[Saved entries]
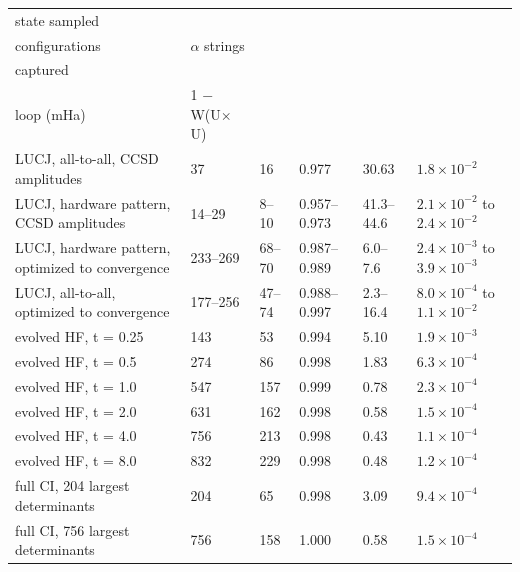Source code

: \documentclass[11pt]{article}
\begin{document}
\begin{table}[htbp]
\begin{tabularx}{\linewidth}{@{}>{\hsize=1.000\hsize\raggedright\arraybackslash}Xlllll@{}}
\toprule
state sampled & \begin{tabular}[b]{@{}l@{}}distinct\\configurations\end{tabular} & $\alpha$ strings & \begin{tabular}[b]{@{}l@{}}full-CI weight\\captured\end{tabular} & \begin{tabular}[b]{@{}l@{}}static\\loop (mHa)\end{tabular} & 1 $-$ W(U$\times$U) \\
\midrule
LUCJ, all-to-all, CCSD amplitudes & 37 & 16 & 0.977 & 30.63 & $1.8\times10^{-2}$ \\
LUCJ, hardware pattern, CCSD amplitudes & 14--29 & 8--10 & 0.957--0.973 & 41.3--44.6 & $2.1\times10^{-2}$ to $2.4\times10^{-2}$ \\
LUCJ, hardware pattern, optimized to convergence & 233--269 & 68--70 & 0.987--0.989 & 6.0--7.6 & $2.4\times10^{-3}$ to $3.9\times10^{-3}$ \\
LUCJ, all-to-all, optimized to convergence & 177--256 & 47--74 & 0.988--0.997 & 2.3--16.4 & $8.0\times10^{-4}$ to $1.1\times10^{-2}$ \\
evolved HF, t = 0.25 & 143 & 53 & 0.994 & 5.10 & $1.9\times10^{-3}$ \\
evolved HF, t = 0.5 & 274 & 86 & 0.998 & 1.83 & $6.3\times10^{-4}$ \\
evolved HF, t = 1.0 & 547 & 157 & 0.999 & 0.78 & $2.3\times10^{-4}$ \\
evolved HF, t = 2.0 & 631 & 162 & 0.998 & 0.58 & $1.5\times10^{-4}$ \\
evolved HF, t = 4.0 & 756 & 213 & 0.998 & 0.43 & $1.1\times10^{-4}$ \\
evolved HF, t = 8.0 & 832 & 229 & 0.998 & 0.48 & $1.2\times10^{-4}$ \\
full CI, 204 largest determinants & 204 & 65 & 0.998 & 3.09 & $9.4\times10^{-4}$ \\
full CI, 756 largest determinants & 756 & 158 & 1.000 & 0.58 & $1.5\times10^{-4}$ \\
\bottomrule
\end{tabularx}
\end{table}
\end{document}
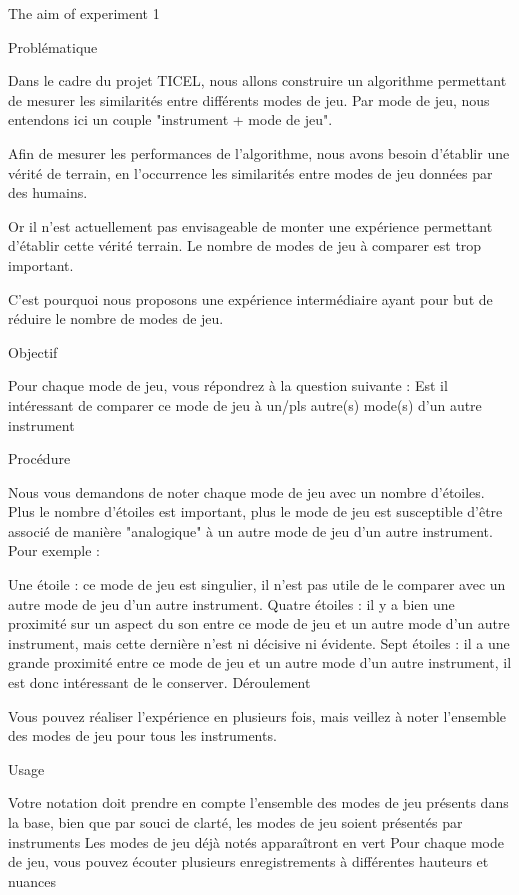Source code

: \documentclass{article}
\begin{document}
The aim of experiment 1

Problématique

Dans le cadre du projet TICEL, nous allons construire un algorithme permettant de mesurer les similarités entre différents modes de jeu. Par mode de jeu, nous entendons ici un couple "instrument + mode de jeu".

Afin de mesurer les performances de l'algorithme, nous avons besoin d'établir une vérité de terrain, en l’occurrence les similarités entre modes de jeu données par des humains.

Or il n'est actuellement pas envisageable de monter une expérience permettant d'établir cette vérité terrain. Le nombre de modes de jeu à comparer est trop important.

C'est pourquoi nous proposons une expérience intermédiaire ayant pour but de réduire le nombre de modes de jeu.

Objectif

Pour chaque mode de jeu, vous répondrez à la question suivante : Est il intéressant de comparer ce mode de jeu à un/pls autre(s) mode(s) d'un autre instrument

Procédure

Nous vous demandons de noter chaque mode de jeu avec un nombre d’étoiles. Plus le nombre d'étoiles est important, plus le mode de jeu est susceptible d'être associé de manière "analogique" à un autre mode de jeu d'un autre instrument. Pour exemple :

Une étoile : ce mode de jeu est singulier, il n’est pas utile de le comparer avec un autre mode de jeu d'un autre instrument.
Quatre étoiles : il y a bien une proximité sur un aspect du son entre ce mode de jeu et un autre mode d'un autre instrument, mais cette dernière n'est ni décisive ni évidente.
Sept étoiles : il a une grande proximité entre ce mode de jeu et un autre mode d'un autre instrument, il est donc intéressant de le conserver.
Déroulement

Vous pouvez réaliser l'expérience en plusieurs fois, mais veillez à noter l'ensemble des modes de jeu pour tous les instruments.

Usage

Votre notation doit prendre en compte l'ensemble des modes de jeu présents dans la base, bien que par souci de clarté, les modes de jeu soient présentés par instruments
Les modes de jeu déjà notés apparaîtront en vert
Pour chaque mode de jeu, vous pouvez écouter plusieurs enregistrements à différentes hauteurs et nuances
\end{document}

### Work request
All lines above from the one with "C'est pourquoi nous" to the one with "Les modes de jeu déjà", inclusive, should be copied exactly, and no other lines.

### Written answer
C'est pourquoi nous proposons une expérience intermédiaire ayant pour but de réduire le nombre de modes de jeu.

Objectif

Pour chaque mode de jeu, vous répondrez à la question suivante : Est il intéressant de comparer ce mode de jeu à un/pls autre(s) mode(s) d'un autre instrument

Procédure

Nous vous demandons de noter chaque mode de jeu avec un nombre d’étoiles. Plus le nombre d'étoiles est important, plus le mode de jeu est susceptible d'être associé de manière "analogique" à un autre mode de jeu d'un autre instrument. Pour exemple :

Une étoile : ce mode de jeu est singulier, il n’est pas utile de le comparer avec un autre mode de jeu d'un autre instrument.
Quatre étoiles : il y a bien une proximité sur un aspect du son entre ce mode de jeu et un autre mode d'un autre instrument, mais cette dernière n'est ni décisive ni évidente.
Sept étoiles : il a une grande proximité entre ce mode de jeu et un autre mode d'un autre instrument, il est donc intéressant de le conserver.
Déroulement

Vous pouvez réaliser l'expérience en plusieurs fois, mais veillez à noter l'ensemble des modes de jeu pour tous les instruments.

Usage

Votre notation doit prendre en compte l'ensemble des modes de jeu présents dans la base, bien que par souci de clarté, les modes de jeu soient présentés par instruments
Les modes de jeu déjà notés apparaîtront en vert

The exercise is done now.